Question

Find the particular solution of the differential equation dy + 7y = 6 satisfying the initial condition y(0) = 0. Answer: y= Your answer should be a function of x.

Answer 1

Answer:

Step-by-step explanation:

We have the equation $y'+7y=6$ with the initial condition $y(0)=0$. It is not difficult to notice that this is a linear equation, which has the general expression

$y'+P(x)y=Q(x)$.

The solution of this equation is expressed by a general formula:

$y(x) = \exp\left(-\int P(x)dx\right)\left(\int Q(x)\exp\left(-\int P(x)dx\right) +C\right)$.

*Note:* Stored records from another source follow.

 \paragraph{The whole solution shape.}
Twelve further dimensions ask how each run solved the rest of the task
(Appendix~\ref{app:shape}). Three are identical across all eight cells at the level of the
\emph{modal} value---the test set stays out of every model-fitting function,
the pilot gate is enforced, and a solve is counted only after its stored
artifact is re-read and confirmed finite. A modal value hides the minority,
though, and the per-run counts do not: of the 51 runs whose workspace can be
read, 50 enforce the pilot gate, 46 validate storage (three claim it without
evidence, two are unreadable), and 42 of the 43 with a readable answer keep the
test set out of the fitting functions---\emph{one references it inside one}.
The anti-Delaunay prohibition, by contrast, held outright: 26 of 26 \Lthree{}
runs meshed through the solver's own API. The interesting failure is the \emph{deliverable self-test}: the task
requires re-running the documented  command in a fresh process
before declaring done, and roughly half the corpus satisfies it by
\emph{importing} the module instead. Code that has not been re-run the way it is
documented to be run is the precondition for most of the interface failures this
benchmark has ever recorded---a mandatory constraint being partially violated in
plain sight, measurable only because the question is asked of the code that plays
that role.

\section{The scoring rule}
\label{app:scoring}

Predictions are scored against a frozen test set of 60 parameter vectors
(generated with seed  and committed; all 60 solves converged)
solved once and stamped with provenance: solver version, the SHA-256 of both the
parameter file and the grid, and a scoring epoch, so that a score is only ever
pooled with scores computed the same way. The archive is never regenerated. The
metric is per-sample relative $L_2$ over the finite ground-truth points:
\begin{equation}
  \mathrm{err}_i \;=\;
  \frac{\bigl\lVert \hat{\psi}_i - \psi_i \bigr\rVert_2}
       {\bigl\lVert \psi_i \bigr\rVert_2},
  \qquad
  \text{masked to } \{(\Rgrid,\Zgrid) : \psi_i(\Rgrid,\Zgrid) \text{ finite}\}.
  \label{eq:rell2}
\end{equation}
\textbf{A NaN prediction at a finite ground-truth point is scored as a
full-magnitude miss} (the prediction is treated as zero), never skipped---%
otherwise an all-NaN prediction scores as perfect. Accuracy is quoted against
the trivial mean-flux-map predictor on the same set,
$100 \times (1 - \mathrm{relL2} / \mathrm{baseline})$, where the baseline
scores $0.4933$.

In the particular case of our equation, we have

$P(x)=7$

$Q(x)=6$.

Then, we must calculate the integrals

$\int 7dx = 7x$ that implies

$\exp\left(-\int P(x)dx\right) = e^{-7x}$,

and

$\int 6e^{7x}dx = \frac{6}{7}e^{7x}$

Then,

$y(x) = e^{-7x}\left(\frac{6}{7}e^{7x} +C\right) = \frac{6}{7} + Ce^{-7x}$.

In order to obtain the value of the constant we substitute the initial condition

$0=y(0) = \frac{6}{7} + C$ that implies $C=-\frac{6}{7}$

Therefore,

$y(x) = \frac{6}{7}-\frac{6}{7}e^{-7x}$.